1. a) The Company has maintained proper records showing full particulars, including quantitative details and situation of fixed assets.

b) The fixed assets have been physically verified by the management during the year. As informed to us, no material discrepancies were noticed on such verification. In our opinion, frequency of verification is at reasonable intervals.

c) During the year, the Company has not disposed off any substantial part of the fixed assets.

2. The Company's nature of operations does not require it to hold inventories. Consequently, clause 4(ii) of the Companies (Auditor's Report) Order, 2003, as amended ('the Order') is not applicable.

3. The Company has neither granted nor taken any loans, secured or unsecured to/from companies, firms or other parties listed in the register maintained under section 301 of the Companies Act, 1956. Hence the provisions of clauses (iii)(b) to (iii)(g) of paragraph 4 of the Order are not applicable to the Company.

4. There are adequate internal control procedures commensurate with the size of the Company and the nature of its business with regard to purchase of fixed assets and for sale of services. During the course of our audit, we have not observed any continuing failure to correct major weaknesses in internal controls.

5. a) The particulars of contracts and arrangements referred to in section 301 of the Companies Act 1956 have been entered in the register maintained under section 301 of the said Act.

b) The transactions made in pursuance of contracts or arrangements entered in the register maintained under section 301 of the Companies Act, 1956 and exceeding the value of rupees five lakhs in respect of any party during the year have been made at prices which are reasonable having regard to the prevailing market prices and other relevant factors at the time of transaction.

6. The Company has not accepted any deposits from the public and consequently the provisions of section 58A and 58AA of the Companies Act, 1956 and the rules framed thereunder are not applicable.

7. In our opinion, the Company has an internal audit system which is commensurate with its size and nature of its business.

8. As explained no cost records have been prescribed by the Central Government under clause (d) of sub-section (1) of section 209 of the Companies Act, 1956 in respect of the activities carried out by the Company.

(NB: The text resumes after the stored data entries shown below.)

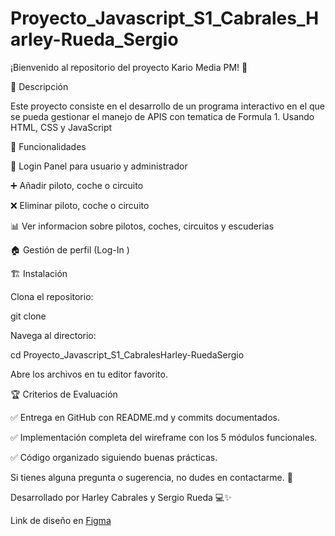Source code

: # Proyecto_Javascript_S1_Cabrales_Harley-Rueda_Sergio

¡Bienvenido al repositorio del proyecto Kario Media PM! 🚀

📖 Descripción

Este proyecto consiste en el desarrollo de un programa interactivo en el que se pueda gestionar el manejo de APIS con tematica de Formula 1. Usando HTML, CSS y JavaScript






🚀 Funcionalidades

🔐 Login Panel para usuario y administrador

➕ Añadir piloto, coche o circuito

❌ Eliminar piloto, coche o circuito

📊 Ver informacion sobre pilotos, coches, circuitos y escuderias

🏠 Gestión de perfil (Log-In )



🏗 Instalación

Clona el repositorio:

git clone <URL-del-repositorio>

Navega al directorio:

cd Proyecto_Javascript_S1_CabralesHarley-RuedaSergio

Abre los archivos en tu editor favorito.

🏆 Criterios de Evaluación

✅ Entrega en GitHub con README.md y commits documentados.

✅ Implementación completa del wireframe con los 5 módulos funcionales.

✅ Código organizado siguiendo buenas prácticas.

Si tienes alguna pregunta o sugerencia, no dudes en contactarme. 🚀


Desarrollado por Harley Cabrales y Sergio Rueda 💻✨


Link de diseño en [Figma](https://www.figma.com/design/6JL5rJOeXdFt8yYFJYjSbE/javascript?node-id=0-1&p=f&t=GHbUAyzlFCw7fNCn-0)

9. a) The Company is generally regular in depositing with appropriate authorities undisputed statutory dues including provident fund, investor education and protection fund, employees' state insurance, income- tax, sales-tax, wealth tax, service tax, custom duty, excise duty, cess and other material statutory dues applicable to it. According to the information and explanations given to us, no undisputed amounts payable in respect of income-tax, wealth tax, custom duty, excise duty and cess were in arrears, as at the year end for a period of more than six months from the date they became payable, except for advance tax installments of Rs. 27,66,421/- which is outstanding for a period of more than six months from the date the installment became payable.

(b) According to the records of the Company, the dues outstanding of income-tax, sales-tax, wealth-tax, service tax, customs duty, excise duty and cess on account of any dispute, are as follows.

Name of the statute Nature of dues Amount (Rs.) Period to which the Forum where dispute is amount relates pending

Income Tax Act, 1961 Income Tax 40,054,605 Assessment Year Income Tax Appellate 2008-09 & 2009-10 Tribunal (ITAT)

Income Tax Act, 1961 Tax deducted at source 5,449,936 Assessment Year Commissioner of Income (TDS) 2003-04 & 2004-05. Tax (Appeals) - TDS

10. The Company does not have any accumulated losses at the end of the financial year and it has not incurred any cash losses in the current financial year and in the immediately preceding financial year.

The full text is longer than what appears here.